California Technical Assistance and Training

 

PRIORITY AREA: INDIVIDUALIZED EDUCATION PROGRAM

December 2015

Compiled by: Kevin Schaefer and Debra Herburger

Introduction:

Every child who qualifies in one or more thirteen disability categories and whose disability impacts their educational progress must have an individualized education program (IEP). As a federal legal requirement, an IEP team (which includes the parents/guardians) meets to discuss the student's assessment results, determine current needs and develop supports and services that result in progress over a year's time. The foundation and legal mandate of the IEP process is to provide every child with a free, appropriate public education (FAPE) in their least restrictive environment (LRE). A reasonably calculated IEP should provide educational benefit to each student such that they are college, career, and civic life ready by the time they graduate or turn 22 (whichever occurs first). Additionally, the effective implementation of an IEP includes:

Background:

The educational goal for all students is preparation for college, career, and civic life readiness, yet postsecondary outcomes for students with disabilities lag in comparison to their nondisabled peers. A standards-aligned reasonably calculated IEP that provides educational benefit across years is foundational for developing the academic, behavioral, and social/emotional skills necessary for post-secondary success. Of equal importance is high-quality accessible first instruction (see Priority Area: Universal Design for Learning [UDL]) within a well-defined Response to Instruction and Intervention model (see Priority Area: RtI2) that promotes collaborative inclusive practices (see Priority Area: Collaborative Practices). A proactive, aligned system of supports (see Priority Area: MTSS) is the context within which appropriate referrals to special education are made and implementation of reasonably calculated IEPs is realized.

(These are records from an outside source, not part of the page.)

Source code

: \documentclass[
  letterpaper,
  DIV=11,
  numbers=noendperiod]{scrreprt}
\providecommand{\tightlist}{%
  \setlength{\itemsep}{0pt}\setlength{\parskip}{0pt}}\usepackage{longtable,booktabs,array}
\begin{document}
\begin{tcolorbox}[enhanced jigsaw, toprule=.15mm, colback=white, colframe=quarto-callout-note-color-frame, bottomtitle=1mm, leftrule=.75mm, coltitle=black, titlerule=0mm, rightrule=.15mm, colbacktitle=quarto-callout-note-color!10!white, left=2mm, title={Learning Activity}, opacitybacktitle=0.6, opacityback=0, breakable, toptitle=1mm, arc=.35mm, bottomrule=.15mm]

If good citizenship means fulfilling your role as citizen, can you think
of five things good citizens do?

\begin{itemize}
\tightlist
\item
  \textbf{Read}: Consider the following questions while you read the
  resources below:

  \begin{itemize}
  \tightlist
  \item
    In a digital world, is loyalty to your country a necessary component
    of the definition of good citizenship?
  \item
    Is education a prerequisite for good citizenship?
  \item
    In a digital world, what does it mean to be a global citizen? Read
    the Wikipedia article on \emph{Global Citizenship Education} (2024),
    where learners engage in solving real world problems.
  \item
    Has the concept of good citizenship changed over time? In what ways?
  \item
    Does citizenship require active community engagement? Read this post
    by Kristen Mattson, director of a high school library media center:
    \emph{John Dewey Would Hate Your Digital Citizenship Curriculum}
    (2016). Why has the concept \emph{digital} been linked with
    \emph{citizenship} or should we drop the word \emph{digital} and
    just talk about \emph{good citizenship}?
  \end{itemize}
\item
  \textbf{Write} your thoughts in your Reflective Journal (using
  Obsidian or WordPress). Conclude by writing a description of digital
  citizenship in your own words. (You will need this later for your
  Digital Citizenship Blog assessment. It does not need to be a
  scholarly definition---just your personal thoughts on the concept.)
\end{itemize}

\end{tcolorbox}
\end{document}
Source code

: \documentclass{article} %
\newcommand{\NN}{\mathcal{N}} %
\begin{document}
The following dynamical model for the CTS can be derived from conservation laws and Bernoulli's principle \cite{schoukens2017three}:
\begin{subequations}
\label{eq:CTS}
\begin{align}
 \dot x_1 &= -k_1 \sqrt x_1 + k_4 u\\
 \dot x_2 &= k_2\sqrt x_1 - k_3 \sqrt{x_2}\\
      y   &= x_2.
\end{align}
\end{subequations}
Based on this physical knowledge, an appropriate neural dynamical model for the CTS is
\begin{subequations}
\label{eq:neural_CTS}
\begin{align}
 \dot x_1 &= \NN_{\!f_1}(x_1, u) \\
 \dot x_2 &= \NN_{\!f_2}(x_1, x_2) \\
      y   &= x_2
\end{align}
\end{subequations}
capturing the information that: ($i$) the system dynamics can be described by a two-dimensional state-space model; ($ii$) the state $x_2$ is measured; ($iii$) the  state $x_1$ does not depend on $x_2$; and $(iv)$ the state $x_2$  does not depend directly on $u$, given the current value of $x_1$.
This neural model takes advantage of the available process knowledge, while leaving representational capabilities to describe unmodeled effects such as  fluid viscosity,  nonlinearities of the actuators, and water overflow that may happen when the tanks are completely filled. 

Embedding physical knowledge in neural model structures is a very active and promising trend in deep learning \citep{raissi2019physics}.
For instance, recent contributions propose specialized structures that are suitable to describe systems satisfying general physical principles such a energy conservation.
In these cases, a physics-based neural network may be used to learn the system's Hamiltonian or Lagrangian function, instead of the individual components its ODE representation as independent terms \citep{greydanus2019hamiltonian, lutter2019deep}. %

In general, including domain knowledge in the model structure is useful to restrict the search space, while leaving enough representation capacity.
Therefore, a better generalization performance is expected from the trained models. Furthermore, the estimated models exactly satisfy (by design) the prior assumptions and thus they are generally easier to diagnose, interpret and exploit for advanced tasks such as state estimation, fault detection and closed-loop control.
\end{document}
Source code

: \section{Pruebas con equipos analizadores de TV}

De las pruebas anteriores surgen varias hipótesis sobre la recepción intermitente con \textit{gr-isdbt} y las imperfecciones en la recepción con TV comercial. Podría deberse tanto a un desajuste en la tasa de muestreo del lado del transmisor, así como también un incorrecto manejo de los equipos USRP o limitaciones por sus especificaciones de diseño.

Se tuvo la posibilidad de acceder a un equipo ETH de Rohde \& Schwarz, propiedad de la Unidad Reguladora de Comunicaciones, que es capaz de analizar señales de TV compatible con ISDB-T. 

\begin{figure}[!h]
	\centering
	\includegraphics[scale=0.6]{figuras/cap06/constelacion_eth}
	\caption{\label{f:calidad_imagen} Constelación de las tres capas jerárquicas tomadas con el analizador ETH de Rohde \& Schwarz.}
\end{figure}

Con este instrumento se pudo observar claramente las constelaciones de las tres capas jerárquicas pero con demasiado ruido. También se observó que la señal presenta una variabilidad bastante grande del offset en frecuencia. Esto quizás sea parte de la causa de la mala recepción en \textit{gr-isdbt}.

This priority area message has been identified by experts in the field and supports trainings and technical assistance through the California Department of Education, Special Education Division (CDE SED) contract with California Services for Technical Assistance and Training (CalSTAT) project. To request training or technical assistance that reflect any or all of the priority areas, please visit the CalSTAT Web site at http://www.calstat.org/ta.html.

Key Aspects:

  1. Access to the General Education Curriculum

      All students have access to the general education curriculum to allow them the opportunity to learn content-based, grade-level standards that can increase their academic achievement.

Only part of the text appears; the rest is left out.